Morrison Facilities Services was a United Kingdom-based company that specialised in providing facilities services to private businesses and central and local government bodies. The core area of the business was repair and maintenance of social housing. It was a subsidiary of Anglian Water Group until acquired by Mears Group in 2012.

History
Morrison Construction was founded by the Morrison family in 1948 in Tain, Scotland. In the 1980s, 80% of the company was sold to Charter Consolidated, with the Morrison family retaining 20% of the ownership. In 1989, the Morrison family repurchased the 80% of the business sold to Charter Consolidated earlier that decade, and also acquired the businesses of Biggs Wall and Shand Construction.
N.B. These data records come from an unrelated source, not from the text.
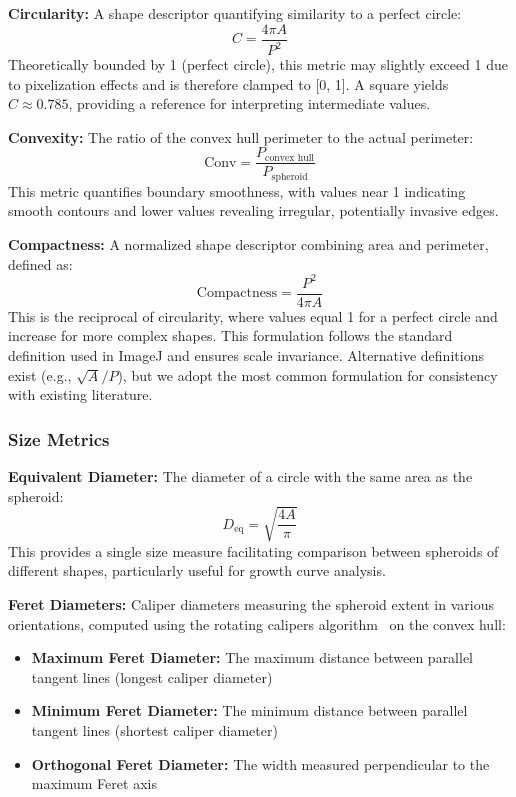 \documentclass[preprint,12pt]{elsarticle}
\begin{document}
\textbf{Circularity:} A shape descriptor quantifying similarity to a perfect circle:
\begin{equation}
C = \frac{4\pi A}{P^2}
\end{equation}
Theoretically bounded by 1 (perfect circle), this metric may slightly exceed 1 due to pixelization effects and is therefore clamped to [0, 1]. A square yields $C \approx 0.785$, providing a reference for interpreting intermediate values.

\textbf{Convexity:} The ratio of the convex hull perimeter to the actual perimeter:
\begin{equation}
\text{Conv} = \frac{P_{\text{convex hull}}}{P_{\text{spheroid}}}
\end{equation}
This metric quantifies boundary smoothness, with values near 1 indicating smooth contours and lower values revealing irregular, potentially invasive edges.

\textbf{Compactness:} A normalized shape descriptor combining area and perimeter, defined as:
\begin{equation}
\text{Compactness} = \frac{P^2}{4\pi A}
\end{equation}
This is the reciprocal of circularity, where values equal 1 for a perfect circle and increase for more complex shapes. This formulation follows the standard definition used in ImageJ and ensures scale invariance. Alternative definitions exist (e.g., $\sqrt{A}/P$), but we adopt the most common formulation for consistency with existing literature.

\subsubsection{Size Metrics}

\textbf{Equivalent Diameter:} The diameter of a circle with the same area as the spheroid:
\begin{equation}
D_{\text{eq}} = \sqrt{\frac{4A}{\pi}}
\end{equation}
This provides a single size measure facilitating comparison between spheroids of different shapes, particularly useful for growth curve analysis.

\textbf{Feret Diameters:} Caliper diameters measuring the spheroid extent in various orientations, computed using the rotating calipers algorithm~\cite{Toussaint1983} on the convex hull:
\begin{itemize}\setlength\itemsep{-0.2em}
    \item \textbf{Maximum Feret Diameter:} The maximum distance between parallel tangent lines (longest caliper diameter)
    \item \textbf{Minimum Feret Diameter:} The minimum distance between parallel tangent lines (shortest caliper diameter)
    \item \textbf{Orthogonal Feret Diameter:} The width measured perpendicular to the maximum Feret axis
\end{itemize}
\end{document}
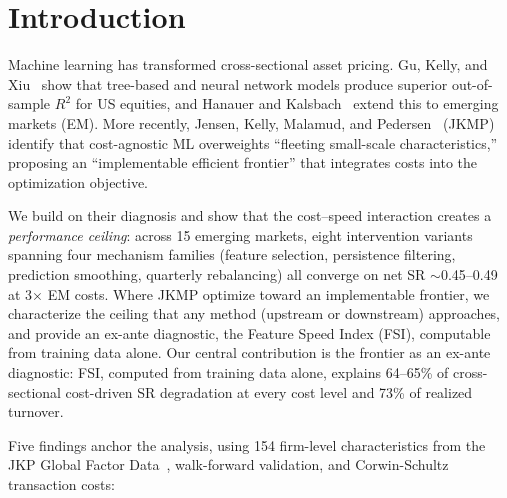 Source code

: \documentclass[sigconf,review,anonymous,balance=false]{acmart}
\begin{document}

\maketitle


\section{Introduction}

Machine learning has transformed cross-sectional asset pricing. Gu,
Kelly, and Xiu~\cite{gu2020empirical} show that tree-based and neural
network models produce superior out-of-sample $R^2$ for US equities,
and Hanauer and Kalsbach~\cite{hanauer2023machine} extend this to
emerging markets (EM). More recently, Jensen, Kelly, Malamud, and
Pedersen~\cite{jensen2024implementable} (JKMP) identify that
cost-agnostic ML overweights ``fleeting small-scale characteristics,''
proposing an ``implementable efficient frontier'' that integrates costs
into the optimization objective.

We build on their diagnosis and show that the cost--speed interaction
creates a \emph{performance ceiling}: across 15 emerging markets, eight
intervention variants spanning four mechanism families (feature
selection, persistence filtering,
prediction smoothing, quarterly rebalancing) all converge on
net SR ${\sim}$0.45--0.49 at 3$\times$ EM costs. Where JKMP optimize
toward an implementable frontier, we characterize the ceiling that any
method (upstream or downstream) approaches, and provide an ex-ante
diagnostic, the Feature Speed Index (FSI), computable from training
data alone. Our central contribution is the frontier as an ex-ante
diagnostic: FSI, computed from training data alone, explains 64--65\%
of cross-sectional cost-driven SR degradation at every cost level
and 73\% of realized turnover.

Five findings anchor the analysis, using 154 firm-level
characteristics from the JKP Global Factor
Data~\cite{JensenKellyPedersen2023}, walk-forward validation, and
Corwin-Schultz~\cite{corwinschultz2012} transaction costs:
\end{document}
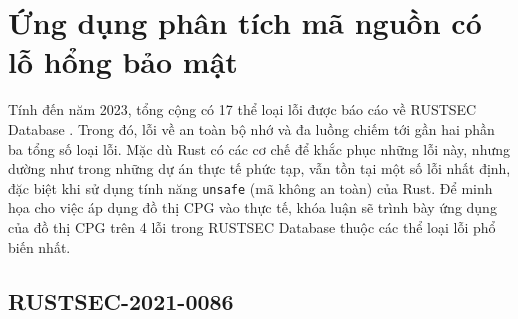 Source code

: \section{Ứng dụng phân tích mã nguồn có lỗ hổng bảo mật}

Tính đến năm 2023, tổng cộng có 17 thể loại lỗi được báo cáo về RUSTSEC Database \cite{zheng2023closer}.
Trong đó, lỗi về an toàn bộ nhớ và đa luồng chiếm tới gần hai phần ba tổng số loại lỗi.
Mặc dù Rust có các cơ chế để khắc phục những lỗi này, nhưng dường như trong những dự án thực tế phức tạp, vẫn tồn tại một số lỗi nhất định, đặc biệt khi sử dụng tính năng \texttt{unsafe} (mã không an toàn) của Rust.
Để minh họa cho việc áp dụng đồ thị CPG vào thực tế, khóa luận sẽ trình bày ứng dụng của đồ thị CPG trên 4 lỗi trong RUSTSEC Database thuộc các thể loại lỗi phổ biến nhất.

\subsection{RUSTSEC-2021-0086}



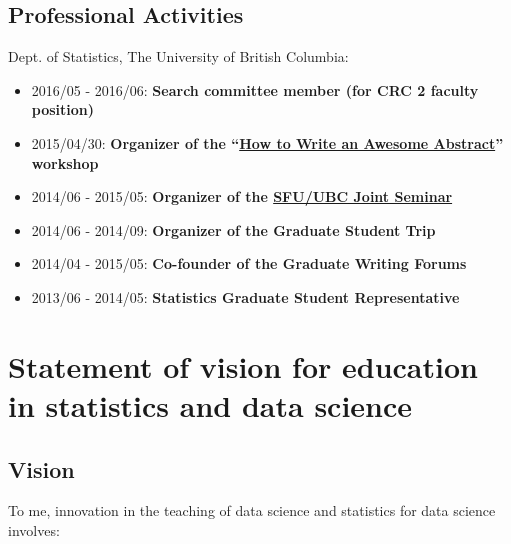 \documentclass[]{book}
\providecommand{\tightlist}{%
  \setlength{\itemsep}{0pt}\setlength{\parskip}{0pt}}
\begin{document}
\hypertarget{professional-activities}{%
\section{Professional Activities}\label{professional-activities}}

Dept. of Statistics, The University of British Columbia:

\begin{itemize}
\tightlist
\item
  2016/05 - 2016/06: \textbf{Search committee member (for CRC 2 faculty position)}
\item
  2015/04/30: \textbf{Organizer of the ``\href{http://stat.ubc.ca/~vincen.coia/abstractworkshop.html}{How to Write an Awesome Abstract}'' workshop}
\item
  2014/06 - 2015/05: \textbf{Organizer of the \href{http://stat.ubc.ca/~vincen.coia/seminar.html}{SFU/UBC Joint Seminar}}
\item
  2014/06 - 2014/09: \textbf{Organizer of the Graduate Student Trip}
\item
  2014/04 - 2015/05: \textbf{Co-founder of the Graduate Writing Forums}
\item
  2013/06 - 2014/05: \textbf{Statistics Graduate Student Representative}
\end{itemize}

\hypertarget{statement-of-vision-for-education-in-statistics-and-data-science}{%
\chapter{Statement of vision for education in statistics and data science}\label{statement-of-vision-for-education-in-statistics-and-data-science}}

\hypertarget{vision}{%
\section{Vision}\label{vision}}

To me, innovation in the teaching of data science and statistics for data science involves:
\end{document}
In 1994, Morrison Construction plc was listed on the London Stock Exchange. 

In 2000, Morrison Construction was purchased by AWG Plc (Morrison Construction was delisted). In 2006, the construction division of the business was sold to Galliford Try. The remainder of the business was split into two divisions, Morrison Facilities Services and Morrison Utilities Services, and in 2008, AWG sold the Utility Services division to two private equity firms, Cognetas and Englefield Capital, for £235 million.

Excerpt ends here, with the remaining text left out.